● **Instructions to follow**: The lines below starting at the line containing "les RPL, les Responsables de Code, les RML" and ending at the line containing "Les différentes actions" are to be repeated exactly, with both ends kept and nothing else added.

● **Stored items**:
————————

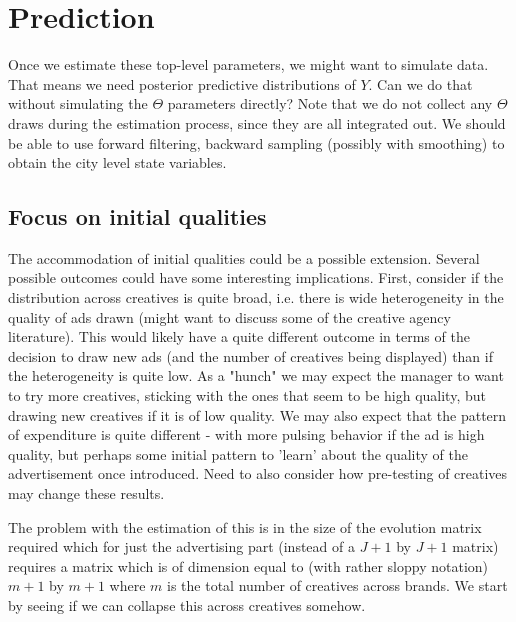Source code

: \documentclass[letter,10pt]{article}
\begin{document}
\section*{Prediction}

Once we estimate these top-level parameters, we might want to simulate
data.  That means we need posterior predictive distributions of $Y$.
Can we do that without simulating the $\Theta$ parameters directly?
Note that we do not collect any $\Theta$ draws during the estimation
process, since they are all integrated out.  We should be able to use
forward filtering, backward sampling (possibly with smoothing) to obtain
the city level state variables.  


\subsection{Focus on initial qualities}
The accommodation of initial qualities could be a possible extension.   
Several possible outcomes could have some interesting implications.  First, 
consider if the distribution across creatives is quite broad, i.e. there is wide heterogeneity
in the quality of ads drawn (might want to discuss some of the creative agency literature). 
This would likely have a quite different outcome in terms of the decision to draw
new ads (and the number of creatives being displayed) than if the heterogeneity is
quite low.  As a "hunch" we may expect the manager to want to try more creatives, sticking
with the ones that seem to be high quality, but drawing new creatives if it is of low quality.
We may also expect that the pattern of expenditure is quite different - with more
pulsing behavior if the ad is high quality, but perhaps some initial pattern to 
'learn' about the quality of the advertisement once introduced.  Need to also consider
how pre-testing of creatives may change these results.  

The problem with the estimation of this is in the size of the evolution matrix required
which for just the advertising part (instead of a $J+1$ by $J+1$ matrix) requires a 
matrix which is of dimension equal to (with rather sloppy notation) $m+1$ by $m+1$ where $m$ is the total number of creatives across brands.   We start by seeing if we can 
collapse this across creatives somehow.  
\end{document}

————————

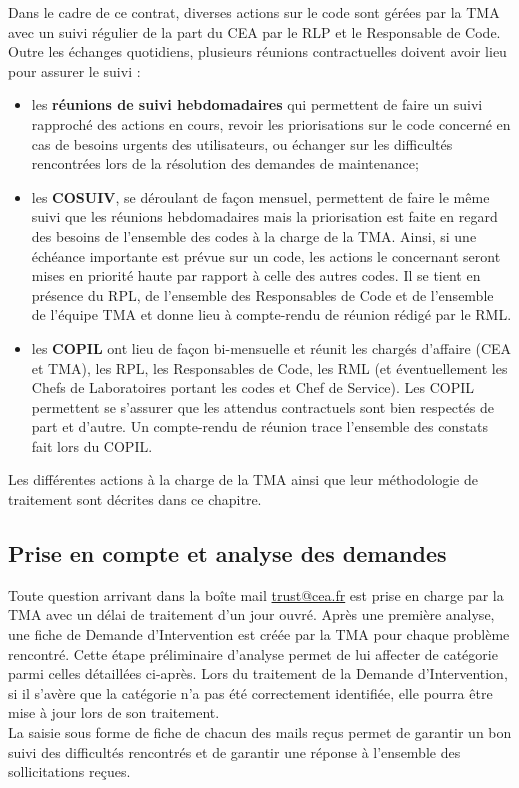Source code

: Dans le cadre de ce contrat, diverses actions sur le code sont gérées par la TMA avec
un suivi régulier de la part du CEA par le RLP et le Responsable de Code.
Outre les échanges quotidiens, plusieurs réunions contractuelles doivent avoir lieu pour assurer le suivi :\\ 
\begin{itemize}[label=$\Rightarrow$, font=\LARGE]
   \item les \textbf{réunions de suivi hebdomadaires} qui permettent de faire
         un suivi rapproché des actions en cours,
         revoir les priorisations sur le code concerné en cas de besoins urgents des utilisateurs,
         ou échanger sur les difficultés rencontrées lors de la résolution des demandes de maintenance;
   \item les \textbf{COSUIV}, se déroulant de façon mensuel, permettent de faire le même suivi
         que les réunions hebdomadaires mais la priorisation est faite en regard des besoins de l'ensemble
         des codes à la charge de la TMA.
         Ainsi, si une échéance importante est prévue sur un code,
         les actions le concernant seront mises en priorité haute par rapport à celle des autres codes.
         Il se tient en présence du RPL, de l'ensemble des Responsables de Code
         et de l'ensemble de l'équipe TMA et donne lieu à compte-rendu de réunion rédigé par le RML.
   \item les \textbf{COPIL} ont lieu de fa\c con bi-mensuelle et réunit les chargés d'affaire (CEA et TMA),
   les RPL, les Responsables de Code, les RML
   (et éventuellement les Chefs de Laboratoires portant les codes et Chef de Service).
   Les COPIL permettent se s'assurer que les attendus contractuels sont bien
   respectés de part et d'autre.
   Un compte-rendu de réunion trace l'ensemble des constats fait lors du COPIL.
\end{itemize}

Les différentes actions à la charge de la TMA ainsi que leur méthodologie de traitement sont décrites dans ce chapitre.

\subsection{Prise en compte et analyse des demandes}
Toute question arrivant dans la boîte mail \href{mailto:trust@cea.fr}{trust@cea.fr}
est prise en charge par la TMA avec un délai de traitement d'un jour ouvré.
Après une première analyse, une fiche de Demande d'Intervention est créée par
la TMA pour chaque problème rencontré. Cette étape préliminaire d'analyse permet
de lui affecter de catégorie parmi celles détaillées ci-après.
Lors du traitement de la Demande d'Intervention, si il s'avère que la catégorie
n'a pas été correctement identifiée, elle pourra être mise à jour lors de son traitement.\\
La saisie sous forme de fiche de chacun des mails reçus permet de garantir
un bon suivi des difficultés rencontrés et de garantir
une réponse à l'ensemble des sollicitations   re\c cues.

————————

● **Task output**:
   les RPL, les Responsables de Code, les RML
   (et éventuellement les Chefs de Laboratoires portant les codes et Chef de Service).
   Les COPIL permettent se s'assurer que les attendus contractuels sont bien
   respectés de part et d'autre.
   Un compte-rendu de réunion trace l'ensemble des constats fait lors du COPIL.
\end{itemize}

Les différentes actions à la charge de la TMA ainsi que leur méthodologie de traitement sont décrites dans ce chapitre.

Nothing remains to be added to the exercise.